- Work item:
Only the text of the records belongs in the answer, copied exactly, with every picture omitted.

- Extracted information:

__________________________________________________

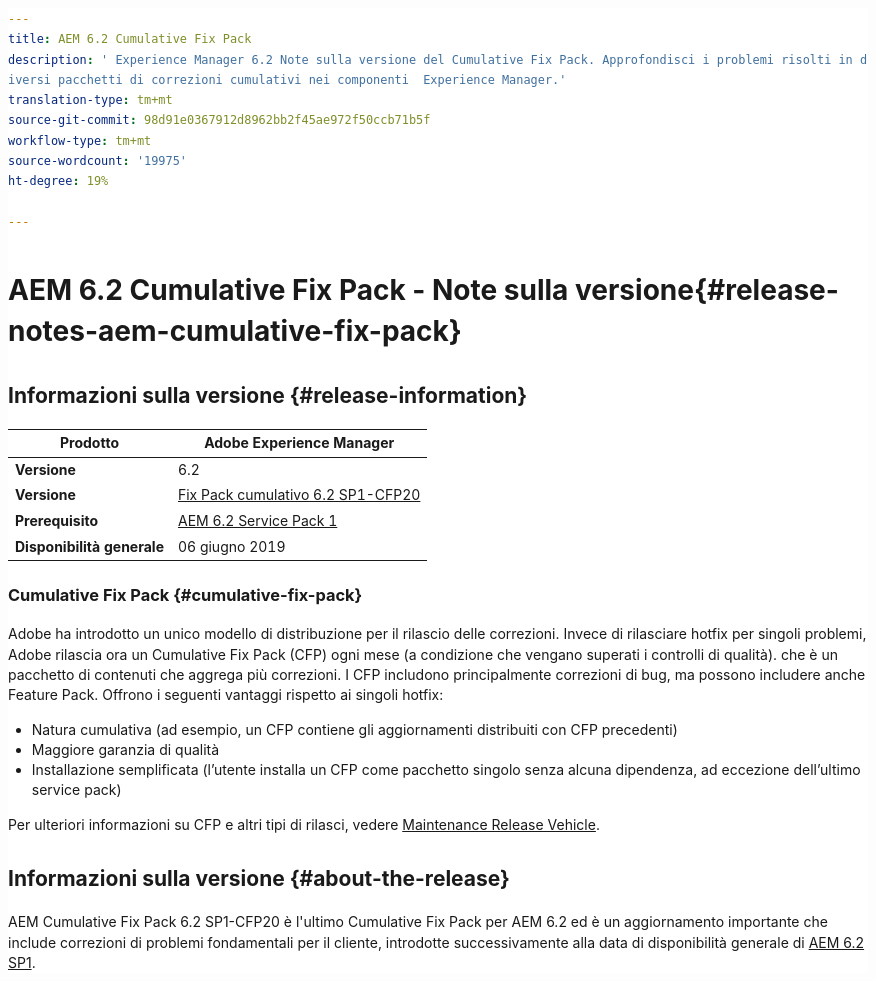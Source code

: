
 ```yaml
---
title: AEM 6.2 Cumulative Fix Pack
description: ' Experience Manager 6.2 Note sulla versione del Cumulative Fix Pack. Approfondisci i problemi risolti in diversi pacchetti di correzioni cumulativi nei componenti  Experience Manager.'
translation-type: tm+mt
source-git-commit: 98d91e0367912d8962bb2f45ae972f50ccb71b5f
workflow-type: tm+mt
source-wordcount: '19975'
ht-degree: 19%

---
```



# AEM 6.2 Cumulative Fix Pack - Note sulla versione{#release-notes-aem-cumulative-fix-pack}



## Informazioni sulla versione {#release-information}

| **Prodotto** | Adobe Experience Manager |
|---|---|
| **Versione** | 6.2 |
| **Versione** | [Fix Pack cumulativo 6.2 SP1-CFP20](https://www.adobeaemcloud.com/content/marketplace/marketplaceProxy.html?packagePath=/content/companies/public/adobe/packages/cq620/cumulativefixpack/AEM-6.2-SP1-CFP20) |
| **Prerequisito** | [AEM 6.2 Service Pack 1](https://docs.adobe.com/docs/en/aem/6-2/release-notes/sp1.html) |
| **Disponibilità generale** | 06 giugno 2019 |

### Cumulative Fix Pack {#cumulative-fix-pack}

Adobe ha introdotto un unico modello di distribuzione per il rilascio delle correzioni. Invece di rilasciare hotfix per singoli problemi,  Adobe rilascia ora un Cumulative Fix Pack (CFP) ogni mese (a condizione che vengano superati i controlli di qualità). che è un pacchetto di contenuti che aggrega più correzioni. I CFP includono principalmente correzioni di bug, ma possono includere anche Feature Pack. Offrono i seguenti vantaggi rispetto ai singoli hotfix:

* Natura cumulativa (ad esempio, un CFP contiene gli aggiornamenti distribuiti con CFP precedenti)
* Maggiore garanzia di qualità
* Installazione semplificata (l’utente installa un CFP come pacchetto singolo senza alcuna dipendenza, ad eccezione dell’ultimo service pack)

Per ulteriori informazioni su CFP e altri tipi di rilasci, vedere [Maintenance Release Vehicle](https://docs.adobe.com/content/docs/en/aem/6-2/deploy/maintenance-release-vehicle-definitions.html).

## Informazioni sulla versione {#about-the-release}

AEM Cumulative Fix Pack 6.2 SP1-CFP20 è l&#39;ultimo Cumulative Fix Pack per AEM 6.2 ed è un aggiornamento importante che include correzioni di problemi fondamentali per il cliente, introdotte successivamente alla data di disponibilità generale di [AEM 6.2 SP1](https://helpx.adobe.com/experience-manager/6-2/release-notes/sp1.html).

__________________________________________________

- Response to this exercise:
Source code

:
 ```yaml
---
title: AEM 6.2 Cumulative Fix Pack
description: ' Experience Manager 6.2 Note sulla versione del Cumulative Fix Pack. Approfondisci i problemi risolti in diversi pacchetti di correzioni cumulativi nei componenti  Experience Manager.'
translation-type: tm+mt
source-git-commit: 98d91e0367912d8962bb2f45ae972f50ccb71b5f
workflow-type: tm+mt
source-wordcount: '19975'
ht-degree: 19%

---
```



# AEM 6.2 Cumulative Fix Pack - Note sulla versione{#release-notes-aem-cumulative-fix-pack}



## Informazioni sulla versione {#release-information}

| **Prodotto** | Adobe Experience Manager |
|---|---|
| **Versione** | 6.2 |
| **Versione** | [Fix Pack cumulativo 6.2 SP1-CFP20](https://www.adobeaemcloud.com/content/marketplace/marketplaceProxy.html?packagePath=/content/companies/public/adobe/packages/cq620/cumulativefixpack/AEM-6.2-SP1-CFP20) |
| **Prerequisito** | [AEM 6.2 Service Pack 1](https://docs.adobe.com/docs/en/aem/6-2/release-notes/sp1.html) |
| **Disponibilità generale** | 06 giugno 2019 |

### Cumulative Fix Pack {#cumulative-fix-pack}

Adobe ha introdotto un unico modello di distribuzione per il rilascio delle correzioni. Invece di rilasciare hotfix per singoli problemi,  Adobe rilascia ora un Cumulative Fix Pack (CFP) ogni mese (a condizione che vengano superati i controlli di qualità). che è un pacchetto di contenuti che aggrega più correzioni. I CFP includono principalmente correzioni di bug, ma possono includere anche Feature Pack. Offrono i seguenti vantaggi rispetto ai singoli hotfix:

* Natura cumulativa (ad esempio, un CFP contiene gli aggiornamenti distribuiti con CFP precedenti)
* Maggiore garanzia di qualità
* Installazione semplificata (l’utente installa un CFP come pacchetto singolo senza alcuna dipendenza, ad eccezione dell’ultimo service pack)

Per ulteriori informazioni su CFP e altri tipi di rilasci, vedere [Maintenance Release Vehicle](https://docs.adobe.com/content/docs/en/aem/6-2/deploy/maintenance-release-vehicle-definitions.html).

## Informazioni sulla versione {#about-the-release}

AEM Cumulative Fix Pack 6.2 SP1-CFP20 è l&#39;ultimo Cumulative Fix Pack per AEM 6.2 ed è un aggiornamento importante che include correzioni di problemi fondamentali per il cliente, introdotte successivamente alla data di disponibilità generale di [AEM 6.2 SP1](https://helpx.adobe.com/experience-manager/6-2/release-notes/sp1.html).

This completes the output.